→ **Exercise brief**: Starting from the first line below, count every line holding the word "your", then state the total alone.

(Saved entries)
BEGIN

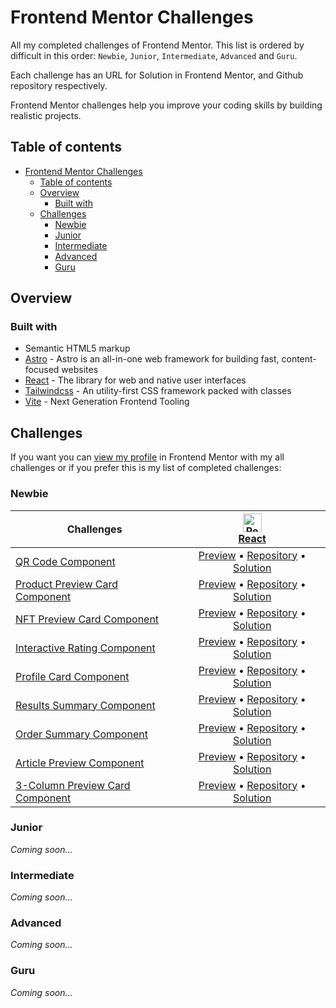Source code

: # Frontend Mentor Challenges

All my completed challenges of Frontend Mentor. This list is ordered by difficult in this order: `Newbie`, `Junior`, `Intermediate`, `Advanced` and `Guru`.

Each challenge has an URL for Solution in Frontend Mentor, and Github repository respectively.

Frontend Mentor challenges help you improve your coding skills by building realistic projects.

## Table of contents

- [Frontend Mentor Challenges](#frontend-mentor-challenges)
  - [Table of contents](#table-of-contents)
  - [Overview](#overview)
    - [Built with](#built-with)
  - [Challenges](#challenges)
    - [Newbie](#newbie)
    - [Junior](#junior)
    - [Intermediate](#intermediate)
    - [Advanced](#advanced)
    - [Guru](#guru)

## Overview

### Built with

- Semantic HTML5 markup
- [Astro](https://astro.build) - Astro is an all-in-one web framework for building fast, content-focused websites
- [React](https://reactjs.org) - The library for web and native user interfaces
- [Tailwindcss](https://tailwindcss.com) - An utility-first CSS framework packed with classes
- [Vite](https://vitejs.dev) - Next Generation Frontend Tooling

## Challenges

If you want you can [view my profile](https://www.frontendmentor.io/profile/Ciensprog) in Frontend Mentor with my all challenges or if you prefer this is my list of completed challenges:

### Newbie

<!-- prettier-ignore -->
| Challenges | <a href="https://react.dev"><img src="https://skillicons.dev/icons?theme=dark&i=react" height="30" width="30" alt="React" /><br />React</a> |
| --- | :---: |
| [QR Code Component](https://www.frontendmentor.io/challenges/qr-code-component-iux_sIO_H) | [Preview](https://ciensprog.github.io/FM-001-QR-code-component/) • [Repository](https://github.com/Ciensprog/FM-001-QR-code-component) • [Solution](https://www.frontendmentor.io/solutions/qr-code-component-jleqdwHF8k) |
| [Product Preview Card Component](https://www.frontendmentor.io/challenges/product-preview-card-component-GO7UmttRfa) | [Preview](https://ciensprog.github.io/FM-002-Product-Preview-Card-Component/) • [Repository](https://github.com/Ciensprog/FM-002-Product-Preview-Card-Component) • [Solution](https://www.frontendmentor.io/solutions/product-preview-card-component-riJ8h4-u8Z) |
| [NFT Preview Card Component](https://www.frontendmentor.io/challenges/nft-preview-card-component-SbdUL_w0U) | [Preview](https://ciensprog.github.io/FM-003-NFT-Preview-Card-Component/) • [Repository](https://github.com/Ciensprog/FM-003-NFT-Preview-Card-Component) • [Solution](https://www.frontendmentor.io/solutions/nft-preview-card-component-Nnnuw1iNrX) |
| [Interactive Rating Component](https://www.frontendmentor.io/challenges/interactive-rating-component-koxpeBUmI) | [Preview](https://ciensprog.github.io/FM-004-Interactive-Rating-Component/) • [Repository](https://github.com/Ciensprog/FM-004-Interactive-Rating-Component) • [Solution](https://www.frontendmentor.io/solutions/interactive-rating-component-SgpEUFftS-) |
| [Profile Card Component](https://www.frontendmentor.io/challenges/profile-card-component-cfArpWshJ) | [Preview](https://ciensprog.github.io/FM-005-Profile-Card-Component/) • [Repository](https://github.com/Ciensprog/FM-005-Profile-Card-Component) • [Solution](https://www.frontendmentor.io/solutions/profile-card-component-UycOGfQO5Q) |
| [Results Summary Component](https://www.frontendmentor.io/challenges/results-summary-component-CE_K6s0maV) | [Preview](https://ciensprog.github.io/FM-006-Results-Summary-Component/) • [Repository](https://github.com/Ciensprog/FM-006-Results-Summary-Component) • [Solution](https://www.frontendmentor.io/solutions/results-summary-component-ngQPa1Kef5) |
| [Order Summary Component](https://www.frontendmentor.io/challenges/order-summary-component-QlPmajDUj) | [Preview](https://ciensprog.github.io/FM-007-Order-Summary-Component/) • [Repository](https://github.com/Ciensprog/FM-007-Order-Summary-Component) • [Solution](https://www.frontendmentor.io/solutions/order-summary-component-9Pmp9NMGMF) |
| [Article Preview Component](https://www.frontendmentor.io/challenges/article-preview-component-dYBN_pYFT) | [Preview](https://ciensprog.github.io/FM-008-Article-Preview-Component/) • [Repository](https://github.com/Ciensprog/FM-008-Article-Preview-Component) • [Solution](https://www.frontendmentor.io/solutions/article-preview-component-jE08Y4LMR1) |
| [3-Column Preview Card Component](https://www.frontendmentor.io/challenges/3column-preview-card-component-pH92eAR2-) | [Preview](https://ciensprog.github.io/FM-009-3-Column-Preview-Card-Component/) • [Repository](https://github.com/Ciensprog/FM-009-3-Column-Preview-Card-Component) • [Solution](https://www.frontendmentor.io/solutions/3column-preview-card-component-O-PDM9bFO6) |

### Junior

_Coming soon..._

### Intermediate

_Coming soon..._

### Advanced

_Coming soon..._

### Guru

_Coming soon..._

END
BEGIN

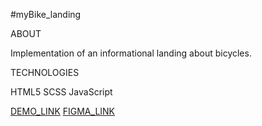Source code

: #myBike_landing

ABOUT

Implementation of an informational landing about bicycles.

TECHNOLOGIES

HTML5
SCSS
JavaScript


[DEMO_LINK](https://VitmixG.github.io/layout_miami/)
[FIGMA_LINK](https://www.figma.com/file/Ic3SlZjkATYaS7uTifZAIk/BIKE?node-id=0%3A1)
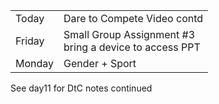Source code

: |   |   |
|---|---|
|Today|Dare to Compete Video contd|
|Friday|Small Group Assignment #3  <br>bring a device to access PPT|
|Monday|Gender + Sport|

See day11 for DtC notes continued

END
BEGIN

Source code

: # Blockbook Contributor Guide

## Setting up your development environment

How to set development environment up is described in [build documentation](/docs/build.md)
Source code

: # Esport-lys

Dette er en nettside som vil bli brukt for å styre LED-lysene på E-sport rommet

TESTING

END

→ **Reply**: 2